Problem to work on:
Return only the lines from the start of the records through the line that contains "If you get connection", inclusive; leave out all pictures.

Data records:
·····

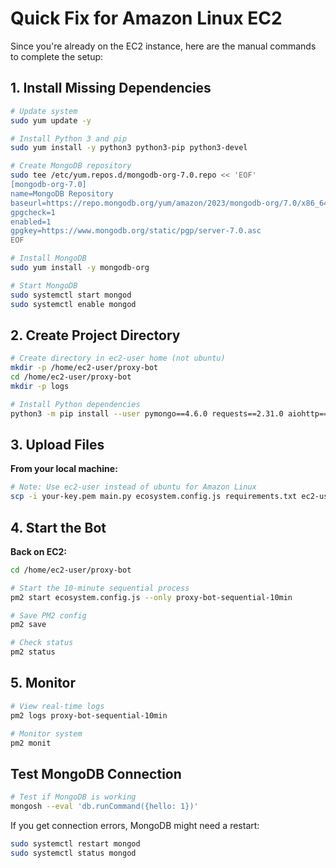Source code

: # Quick Fix for Amazon Linux EC2

Since you're already on the EC2 instance, here are the manual commands to complete the setup:

## 1. Install Missing Dependencies

```bash
# Update system
sudo yum update -y

# Install Python 3 and pip
sudo yum install -y python3 python3-pip python3-devel

# Create MongoDB repository
sudo tee /etc/yum.repos.d/mongodb-org-7.0.repo << 'EOF'
[mongodb-org-7.0]
name=MongoDB Repository
baseurl=https://repo.mongodb.org/yum/amazon/2023/mongodb-org/7.0/x86_64/
gpgcheck=1
enabled=1
gpgkey=https://www.mongodb.org/static/pgp/server-7.0.asc
EOF

# Install MongoDB
sudo yum install -y mongodb-org

# Start MongoDB
sudo systemctl start mongod
sudo systemctl enable mongod
```

## 2. Create Project Directory

```bash
# Create directory in ec2-user home (not ubuntu)
mkdir -p /home/ec2-user/proxy-bot
cd /home/ec2-user/proxy-bot
mkdir -p logs

# Install Python dependencies
python3 -m pip install --user pymongo==4.6.0 requests==2.31.0 aiohttp==3.9.1
```

## 3. Upload Files

**From your local machine:**
```bash
# Note: Use ec2-user instead of ubuntu for Amazon Linux
scp -i your-key.pem main.py ecosystem.config.js requirements.txt ec2-user@your-ec2-ip:/home/ec2-user/proxy-bot/
```

## 4. Start the Bot

**Back on EC2:**
```bash
cd /home/ec2-user/proxy-bot

# Start the 10-minute sequential process
pm2 start ecosystem.config.js --only proxy-bot-sequential-10min

# Save PM2 config
pm2 save

# Check status
pm2 status
```

## 5. Monitor

```bash
# View real-time logs
pm2 logs proxy-bot-sequential-10min

# Monitor system
pm2 monit
```

## Test MongoDB Connection

```bash
# Test if MongoDB is working
mongosh --eval 'db.runCommand({hello: 1})'
```

If you get connection errors, MongoDB might need a restart:
```bash
sudo systemctl restart mongod
sudo systemctl status mongod
```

·····

Task result:
Source code

: # Quick Fix for Amazon Linux EC2

Since you're already on the EC2 instance, here are the manual commands to complete the setup:

## 1. Install Missing Dependencies

```bash
# Update system
sudo yum update -y

# Install Python 3 and pip
sudo yum install -y python3 python3-pip python3-devel

# Create MongoDB repository
sudo tee /etc/yum.repos.d/mongodb-org-7.0.repo << 'EOF'
[mongodb-org-7.0]
name=MongoDB Repository
baseurl=https://repo.mongodb.org/yum/amazon/2023/mongodb-org/7.0/x86_64/
gpgcheck=1
enabled=1
gpgkey=https://www.mongodb.org/static/pgp/server-7.0.asc
EOF

# Install MongoDB
sudo yum install -y mongodb-org

# Start MongoDB
sudo systemctl start mongod
sudo systemctl enable mongod
```

## 2. Create Project Directory

```bash
# Create directory in ec2-user home (not ubuntu)
mkdir -p /home/ec2-user/proxy-bot
cd /home/ec2-user/proxy-bot
mkdir -p logs

# Install Python dependencies
python3 -m pip install --user pymongo==4.6.0 requests==2.31.0 aiohttp==3.9.1
```

## 3. Upload Files

**From your local machine:**
```bash
# Note: Use ec2-user instead of ubuntu for Amazon Linux
scp -i your-key.pem main.py ecosystem.config.js requirements.txt ec2-user@your-ec2-ip:/home/ec2-user/proxy-bot/
```

## 4. Start the Bot

**Back on EC2:**
```bash
cd /home/ec2-user/proxy-bot

# Start the 10-minute sequential process
pm2 start ecosystem.config.js --only proxy-bot-sequential-10min

# Save PM2 config
pm2 save

# Check status
pm2 status
```

## 5. Monitor

```bash
# View real-time logs
pm2 logs proxy-bot-sequential-10min

# Monitor system
pm2 monit
```

## Test MongoDB Connection

```bash
# Test if MongoDB is working
mongosh --eval 'db.runCommand({hello: 1})'
```

If you get connection errors, MongoDB might need a restart:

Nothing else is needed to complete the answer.